Subtopics for this page:

Public concern about corruption

Improving perceptions of the public service

Assets disclosure by public officials

Recommended websites

Recommended readings: (general)

Recommended readings: (public respect)

Recommended readings (corruption & development)

Respect for the public service matters

Low public respect for the public service is more than the response of disappointed consumers to an inadequate level of service. Government is more than a service provider; and  finding the right balance between skepticism and confidence in government will always be difficult. Certainly, though, very low confidence and widespread cynicism about the performance of government can have pernicious consequences, undermining democratic institutions and reducing the attractiveness of the public service as a career to those with talent. Survey evidence in OECD countries has shown some troubling signs that public cynicism about the public service is increasing. However, the picture is distinctly nuanced.
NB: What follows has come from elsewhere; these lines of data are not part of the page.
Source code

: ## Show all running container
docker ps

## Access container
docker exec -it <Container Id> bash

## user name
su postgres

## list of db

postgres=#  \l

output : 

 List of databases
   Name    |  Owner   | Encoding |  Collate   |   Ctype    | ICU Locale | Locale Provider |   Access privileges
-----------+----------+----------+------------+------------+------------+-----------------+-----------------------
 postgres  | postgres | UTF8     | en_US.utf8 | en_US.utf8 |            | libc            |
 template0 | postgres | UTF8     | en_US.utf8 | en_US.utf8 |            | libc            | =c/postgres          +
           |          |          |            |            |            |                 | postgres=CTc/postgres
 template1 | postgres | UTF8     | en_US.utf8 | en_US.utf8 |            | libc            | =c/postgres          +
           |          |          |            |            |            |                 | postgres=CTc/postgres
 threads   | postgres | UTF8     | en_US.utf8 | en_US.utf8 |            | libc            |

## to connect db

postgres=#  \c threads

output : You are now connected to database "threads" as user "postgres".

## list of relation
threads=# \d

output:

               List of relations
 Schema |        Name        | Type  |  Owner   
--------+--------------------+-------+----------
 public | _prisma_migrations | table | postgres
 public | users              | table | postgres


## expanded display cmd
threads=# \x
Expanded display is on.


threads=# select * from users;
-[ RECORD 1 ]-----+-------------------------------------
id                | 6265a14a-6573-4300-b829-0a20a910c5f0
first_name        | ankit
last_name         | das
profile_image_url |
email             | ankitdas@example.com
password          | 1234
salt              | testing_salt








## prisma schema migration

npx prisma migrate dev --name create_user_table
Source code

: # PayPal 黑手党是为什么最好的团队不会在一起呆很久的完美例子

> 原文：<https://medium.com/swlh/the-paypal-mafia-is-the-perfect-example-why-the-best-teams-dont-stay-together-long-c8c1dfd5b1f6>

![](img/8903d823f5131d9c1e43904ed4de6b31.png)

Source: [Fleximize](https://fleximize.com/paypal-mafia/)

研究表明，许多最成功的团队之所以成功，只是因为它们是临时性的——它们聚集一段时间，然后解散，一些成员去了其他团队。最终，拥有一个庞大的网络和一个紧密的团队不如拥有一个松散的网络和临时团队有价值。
The public in many countries appears to be expressing more disillusionment with the performance of politicians than of the permanent civil service. Research in the USA on trust in government has highlighted that public confidence in government and the image of the public sector are inextricably linked (Kamarck 1998). Clearly, the public's negative view of political wrongdoing has a spill-over effect on the reputation of public servants.

Survey data indicate that citizens oftentimes have more confidence in public servants than in politicians. Still, there is only modest comfort in this finding. Citizens tend to rate the ethical standards of both public servants and politicians less highly than other professions. In Canada, for example, 87% of citizens have a high trust in nurses, compared to 46% for business leaders, 30% for federal public servants, and 13% for politicians (Ekos Research Associates, "Rethinking Government," March 1999). The same survey found 83% of Canadians rank the ethical standards of NGO volunteers as high, compared to 65% for small business people, 42% for public servants, and 17% for politicians.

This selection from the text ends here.